Show every line of the data below that includes the word "digital".

RECORDS FOR THE EXERCISE:
____________________

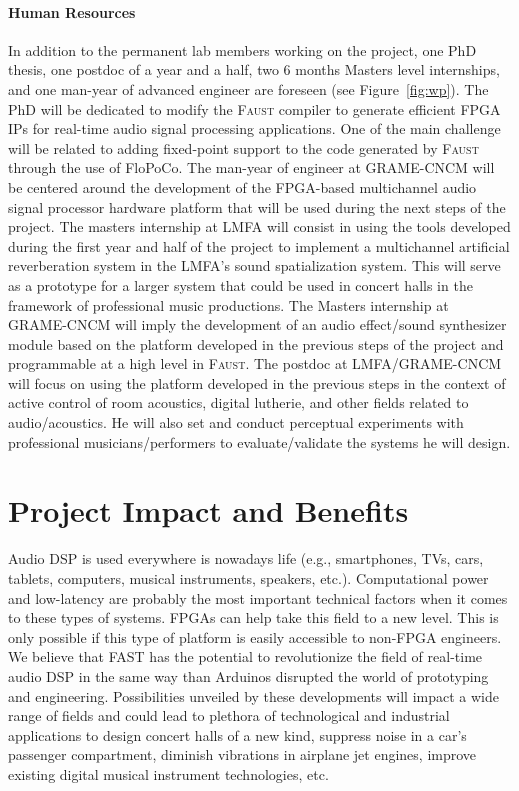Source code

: \documentclass[a4paper,10pt]{article}
\newcommand{\F}{\textsc{Faust}}
\newcommand{\PP}{FAST}
\begin{document}
\paragraph{Human Resources}

In addition to the permanent lab members working on the project, one PhD thesis, one postdoc of a year and a half, two 6 months Masters level internships, and one man-year of advanced engineer are foreseen (see Figure~\ref{fig:wp}). The PhD will be dedicated to modify the \F{} compiler to generate efficient FPGA IPs for real-time audio signal processing applications. One of the main challenge will be related to adding fixed-point support to the code generated by \F{} through the use of FloPoCo. The man-year of engineer at GRAME-CNCM will be centered around the development of the FPGA-based multichannel audio signal processor hardware platform that will be used during the next steps of the project. The masters internship at LMFA will consist in using the tools developed during the first year and half of the project to implement a multichannel artificial reverberation system in the LMFA's sound spatialization system. This will serve as a prototype for a larger system that could be used in concert halls in the framework of professional music productions. The Masters internship at GRAME-CNCM will imply the development of an audio effect/sound synthesizer module based on the platform developed in the previous steps of the project and programmable at a high level in \F{}. The postdoc at LMFA/GRAME-CNCM will focus on using the platform developed in the previous steps in the context of active control of room acoustics, digital lutherie, and other fields related to audio/acoustics. He will also set and conduct perceptual experiments with professional musicians/performers to evaluate/validate the systems he will design. 


\section*{Project Impact and Benefits}

Audio DSP is used everywhere is nowadays life (e.g., smartphones, TVs, cars, tablets, computers, musical instruments, speakers, etc.). Computational power and low-latency are probably the most important technical factors when it comes to these types of systems. FPGAs can help take this field to a new level. This is only possible if this type of platform is easily accessible to non-FPGA engineers. We believe that \PP{} has the potential to revolutionize the field of real-time audio DSP in the same way than Arduinos disrupted the world of prototyping and engineering. %
Possibilities unveiled by these developments will impact a wide range of fields and could lead to plethora of technological and industrial applications to design concert halls of a new kind, suppress noise in a car's passenger compartment, diminish vibrations in airplane jet engines, improve existing digital musical instrument technologies, etc. 
\end{document}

____________________

RESULT:
In addition to the permanent lab members working on the project, one PhD thesis, one postdoc of a year and a half, two 6 months Masters level internships, and one man-year of advanced engineer are foreseen (see Figure~\ref{fig:wp}). The PhD will be dedicated to modify the \F{} compiler to generate efficient FPGA IPs for real-time audio signal processing applications. One of the main challenge will be related to adding fixed-point support to the code generated by \F{} through the use of FloPoCo. The man-year of engineer at GRAME-CNCM will be centered around the development of the FPGA-based multichannel audio signal processor hardware platform that will be used during the next steps of the project. The masters internship at LMFA will consist in using the tools developed during the first year and half of the project to implement a multichannel artificial reverberation system in the LMFA's sound spatialization system. This will serve as a prototype for a larger system that could be used in concert halls in the framework of professional music productions. The Masters internship at GRAME-CNCM will imply the development of an audio effect/sound synthesizer module based on the platform developed in the previous steps of the project and programmable at a high level in \F{}. The postdoc at LMFA/GRAME-CNCM will focus on using the platform developed in the previous steps in the context of active control of room acoustics, digital lutherie, and other fields related to audio/acoustics. He will also set and conduct perceptual experiments with professional musicians/performers to evaluate/validate the systems he will design. 
Possibilities unveiled by these developments will impact a wide range of fields and could lead to plethora of technological and industrial applications to design concert halls of a new kind, suppress noise in a car's passenger compartment, diminish vibrations in airplane jet engines, improve existing digital musical instrument technologies, etc. 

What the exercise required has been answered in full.